[Items listed in a dataset]
────────────────
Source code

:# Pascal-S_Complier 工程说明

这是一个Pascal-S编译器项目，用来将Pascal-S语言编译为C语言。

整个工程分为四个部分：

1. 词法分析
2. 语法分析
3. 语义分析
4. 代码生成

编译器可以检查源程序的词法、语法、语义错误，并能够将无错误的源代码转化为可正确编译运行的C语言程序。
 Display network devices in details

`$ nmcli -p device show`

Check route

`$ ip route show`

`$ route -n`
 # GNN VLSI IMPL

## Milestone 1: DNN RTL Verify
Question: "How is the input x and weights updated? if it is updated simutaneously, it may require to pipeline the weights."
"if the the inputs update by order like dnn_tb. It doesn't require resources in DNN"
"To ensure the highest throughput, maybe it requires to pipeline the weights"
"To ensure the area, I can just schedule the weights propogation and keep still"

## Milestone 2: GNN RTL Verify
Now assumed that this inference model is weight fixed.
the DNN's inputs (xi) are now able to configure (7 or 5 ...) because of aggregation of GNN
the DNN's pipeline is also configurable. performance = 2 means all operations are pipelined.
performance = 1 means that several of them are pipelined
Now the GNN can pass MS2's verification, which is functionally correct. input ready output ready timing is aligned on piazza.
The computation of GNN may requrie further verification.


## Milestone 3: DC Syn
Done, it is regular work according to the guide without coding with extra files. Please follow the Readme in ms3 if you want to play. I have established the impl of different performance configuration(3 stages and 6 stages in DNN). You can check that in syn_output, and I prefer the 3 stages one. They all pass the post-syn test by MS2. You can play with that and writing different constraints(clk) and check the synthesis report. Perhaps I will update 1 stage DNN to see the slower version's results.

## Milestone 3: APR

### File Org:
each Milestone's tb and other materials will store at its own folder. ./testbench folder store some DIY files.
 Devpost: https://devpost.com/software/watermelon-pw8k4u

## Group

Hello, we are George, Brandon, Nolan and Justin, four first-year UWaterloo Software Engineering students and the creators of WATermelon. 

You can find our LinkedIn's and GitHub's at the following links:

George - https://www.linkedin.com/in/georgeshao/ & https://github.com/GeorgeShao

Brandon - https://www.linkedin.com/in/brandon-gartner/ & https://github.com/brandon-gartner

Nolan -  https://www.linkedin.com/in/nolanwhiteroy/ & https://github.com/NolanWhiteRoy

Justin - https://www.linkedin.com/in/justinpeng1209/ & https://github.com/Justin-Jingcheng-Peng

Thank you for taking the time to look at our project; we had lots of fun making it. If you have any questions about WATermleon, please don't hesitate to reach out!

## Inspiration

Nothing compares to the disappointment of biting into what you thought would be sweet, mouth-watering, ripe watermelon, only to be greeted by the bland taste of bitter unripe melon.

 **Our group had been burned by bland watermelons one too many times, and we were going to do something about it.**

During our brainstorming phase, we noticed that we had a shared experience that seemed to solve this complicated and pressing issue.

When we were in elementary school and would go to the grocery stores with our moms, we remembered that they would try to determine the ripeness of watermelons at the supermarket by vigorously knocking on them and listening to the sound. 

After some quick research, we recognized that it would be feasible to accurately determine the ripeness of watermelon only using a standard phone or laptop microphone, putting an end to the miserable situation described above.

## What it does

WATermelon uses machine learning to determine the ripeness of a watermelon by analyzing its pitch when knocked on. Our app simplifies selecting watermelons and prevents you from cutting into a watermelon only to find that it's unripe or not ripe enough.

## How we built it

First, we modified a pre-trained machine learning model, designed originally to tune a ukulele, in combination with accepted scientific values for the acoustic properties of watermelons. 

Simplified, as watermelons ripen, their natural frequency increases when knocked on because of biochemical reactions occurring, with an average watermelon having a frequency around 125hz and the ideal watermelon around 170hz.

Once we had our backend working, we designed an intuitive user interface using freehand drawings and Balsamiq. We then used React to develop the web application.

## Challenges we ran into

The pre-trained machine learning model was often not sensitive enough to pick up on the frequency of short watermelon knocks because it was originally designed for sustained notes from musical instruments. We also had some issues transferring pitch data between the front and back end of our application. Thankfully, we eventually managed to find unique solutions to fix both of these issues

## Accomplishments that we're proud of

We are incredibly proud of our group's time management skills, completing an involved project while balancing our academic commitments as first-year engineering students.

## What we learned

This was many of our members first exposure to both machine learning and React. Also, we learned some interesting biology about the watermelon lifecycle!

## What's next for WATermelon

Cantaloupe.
────────────────
> _Brief_: Return the data in full, exactly as it appears above.

> _Answer below_:
Source code

:# Pascal-S_Complier 工程说明

这是一个Pascal-S编译器项目，用来将Pascal-S语言编译为C语言。

整个工程分为四个部分：

1. 词法分析
2. 语法分析
3. 语义分析
4. 代码生成

编译器可以检查源程序的词法、语法、语义错误，并能够将无错误的源代码转化为可正确编译运行的C语言程序。
 Display network devices in details

`$ nmcli -p device show`

Check route

`$ ip route show`

`$ route -n`
 # GNN VLSI IMPL

## Milestone 1: DNN RTL Verify
Question: "How is the input x and weights updated? if it is updated simutaneously, it may require to pipeline the weights."
"if the the inputs update by order like dnn_tb. It doesn't require resources in DNN"
"To ensure the highest throughput, maybe it requires to pipeline the weights"
"To ensure the area, I can just schedule the weights propogation and keep still"

## Milestone 2: GNN RTL Verify
Now assumed that this inference model is weight fixed.
the DNN's inputs (xi) are now able to configure (7 or 5 ...) because of aggregation of GNN
the DNN's pipeline is also configurable. performance = 2 means all operations are pipelined.
performance = 1 means that several of them are pipelined
Now the GNN can pass MS2's verification, which is functionally correct. input ready output ready timing is aligned on piazza.
The computation of GNN may requrie further verification.


## Milestone 3: DC Syn
Done, it is regular work according to the guide without coding with extra files. Please follow the Readme in ms3 if you want to play. I have established the impl of different performance configuration(3 stages and 6 stages in DNN). You can check that in syn_output, and I prefer the 3 stages one. They all pass the post-syn test by MS2. You can play with that and writing different constraints(clk) and check the synthesis report. Perhaps I will update 1 stage DNN to see the slower version's results.

## Milestone 3: APR

### File Org:
each Milestone's tb and other materials will store at its own folder. ./testbench folder store some DIY files.
 Devpost: https://devpost.com/software/watermelon-pw8k4u

## Group

Hello, we are George, Brandon, Nolan and Justin, four first-year UWaterloo Software Engineering students and the creators of WATermelon. 

You can find our LinkedIn's and GitHub's at the following links:

George - https://www.linkedin.com/in/georgeshao/ & https://github.com/GeorgeShao

Brandon - https://www.linkedin.com/in/brandon-gartner/ & https://github.com/brandon-gartner

Nolan -  https://www.linkedin.com/in/nolanwhiteroy/ & https://github.com/NolanWhiteRoy

Justin - https://www.linkedin.com/in/justinpeng1209/ & https://github.com/Justin-Jingcheng-Peng

Thank you for taking the time to look at our project; we had lots of fun making it. If you have any questions about WATermleon, please don't hesitate to reach out!

## Inspiration

Nothing compares to the disappointment of biting into what you thought would be sweet, mouth-watering, ripe watermelon, only to be greeted by the bland taste of bitter unripe melon.

 **Our group had been burned by bland watermelons one too many times, and we were going to do something about it.**

During our brainstorming phase, we noticed that we had a shared experience that seemed to solve this complicated and pressing issue.

When we were in elementary school and would go to the grocery stores with our moms, we remembered that they would try to determine the ripeness of watermelons at the supermarket by vigorously knocking on them and listening to the sound. 

After some quick research, we recognized that it would be feasible to accurately determine the ripeness of watermelon only using a standard phone or laptop microphone, putting an end to the miserable situation described above.

## What it does

WATermelon uses machine learning to determine the ripeness of a watermelon by analyzing its pitch when knocked on. Our app simplifies selecting watermelons and prevents you from cutting into a watermelon only to find that it's unripe or not ripe enough.

## How we built it

First, we modified a pre-trained machine learning model, designed originally to tune a ukulele, in combination with accepted scientific values for the acoustic properties of watermelons. 

Simplified, as watermelons ripen, their natural frequency increases when knocked on because of biochemical reactions occurring, with an average watermelon having a frequency around 125hz and the ideal watermelon around 170hz.

Once we had our backend working, we designed an intuitive user interface using freehand drawings and Balsamiq. We then used React to develop the web application.

## Challenges we ran into

The pre-trained machine learning model was often not sensitive enough to pick up on the frequency of short watermelon knocks because it was originally designed for sustained notes from musical instruments. We also had some issues transferring pitch data between the front and back end of our application. Thankfully, we eventually managed to find unique solutions to fix both of these issues

## Accomplishments that we're proud of

We are incredibly proud of our group's time management skills, completing an involved project while balancing our academic commitments as first-year engineering students.

## What we learned

This was many of our members first exposure to both machine learning and React. Also, we learned some interesting biology about the watermelon lifecycle!

## What's next for WATermelon

Cantaloupe.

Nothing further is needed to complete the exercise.